What are neuroendocrine tumours?

Neuroendocrine tumours (NETs) are a rare form of tumours that appear in the cells of the endocrine cell system. They can be cancerous (malignant) or non-cancerous (benign). There are different types of NETs, and the symptoms range from breathing difficulty, digestive disorders or hormone imbalances.

Where do neuroendocrine tumours appear in the body?

NETs can occur anywhere on the body but mostly occur in the lungs, appendix, small intestine, rectum and pancreas.

What are the symptoms of neuroendocrine tumours?

To begin with, neuroendocrine tumours do not always cause symptoms. General signs of a neuroendocrine tumour include:

  • Pain from a growing tumour
  • A lump that you can feel under the skin
  • Feeling unusually fatigued
  • Weight loss without trying

In cases where NETs produce excess hormones, it may lead to the following symptoms:

  • Skin flushing
  • Frequent urination
  • Dizziness
  • Shakiness
  • Skin rash 

How is a neuroendocrine tumour diagnosed?

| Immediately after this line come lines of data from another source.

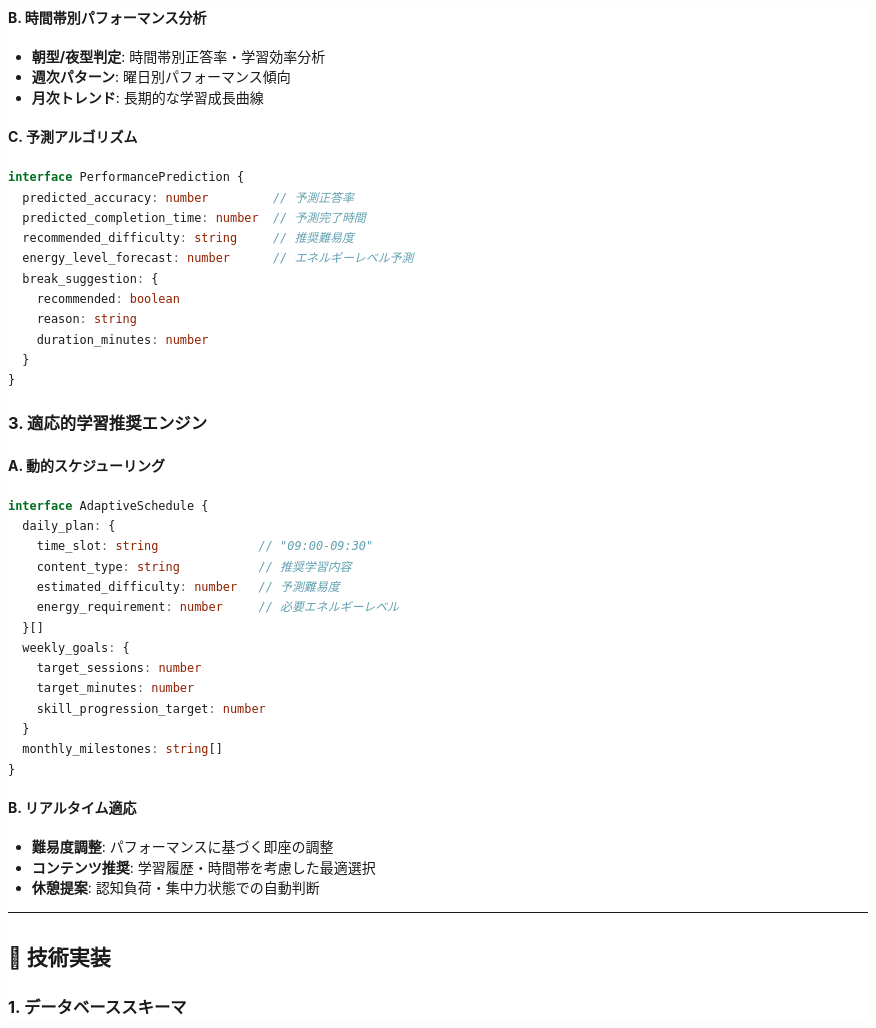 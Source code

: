 #### **B. 時間帯別パフォーマンス分析**
- **朝型/夜型判定**: 時間帯別正答率・学習効率分析
- **週次パターン**: 曜日別パフォーマンス傾向
- **月次トレンド**: 長期的な学習成長曲線

#### **C. 予測アルゴリズム**
```typescript
interface PerformancePrediction {
  predicted_accuracy: number         // 予測正答率
  predicted_completion_time: number  // 予測完了時間
  recommended_difficulty: string     // 推奨難易度
  energy_level_forecast: number      // エネルギーレベル予測
  break_suggestion: {
    recommended: boolean
    reason: string
    duration_minutes: number
  }
}
```

### **3. 適応的学習推奨エンジン**

#### **A. 動的スケジューリング**
```typescript
interface AdaptiveSchedule {
  daily_plan: {
    time_slot: string              // "09:00-09:30"
    content_type: string           // 推奨学習内容
    estimated_difficulty: number   // 予測難易度
    energy_requirement: number     // 必要エネルギーレベル
  }[]
  weekly_goals: {
    target_sessions: number
    target_minutes: number
    skill_progression_target: number
  }
  monthly_milestones: string[]
}
```

#### **B. リアルタイム適応**
- **難易度調整**: パフォーマンスに基づく即座の調整
- **コンテンツ推奨**: 学習履歴・時間帯を考慮した最適選択
- **休憩提案**: 認知負荷・集中力状態での自動判断

---

## 🔧 **技術実装**

### **1. データベーススキーマ**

The tests used to determine the NET depends on its location within the body. Your doctor will make a physical examination and look for any swollen lymph nodes. A blood and urine test will determine if there are any excess hormones, which are sometimes produced by NETs.

Imaging tests such as ultrasounds, CT or MRI scans will be required in order to create pictures of the tumour. In some cases of NETs, images are sometimes created using positron emission tomography (PET), which uses a radioactive tracer that is injected into the vein.

Finally, your doctor may perform a biopsy by removing a sample of cells from the site of the tumour. 

What are the treatment options for neuroendocrine tumours?

Once the tumour has been diagnosed, the treatment process will depend on the location, stage and size of the tumour. Surgery will be required in order to remove the tumour and some of the healthy tissue that surrounds it.

Chemotherapy and radiotherapy may be used alongside surgery if there is a risk that the NET will return after surgery. These therapies may also be used if surgery is not an option for the patient. 

Some targeted therapies known as everolimus (taken as a tablet) and sunitinib (a capsule) can also be used if surgery is not possible or if the NET is getting worse. 

You may also be given medication called somatostatin analogues, such as octreotide or lanreotide, to stop the body from producing too many hormones and to slow the progression of the disease.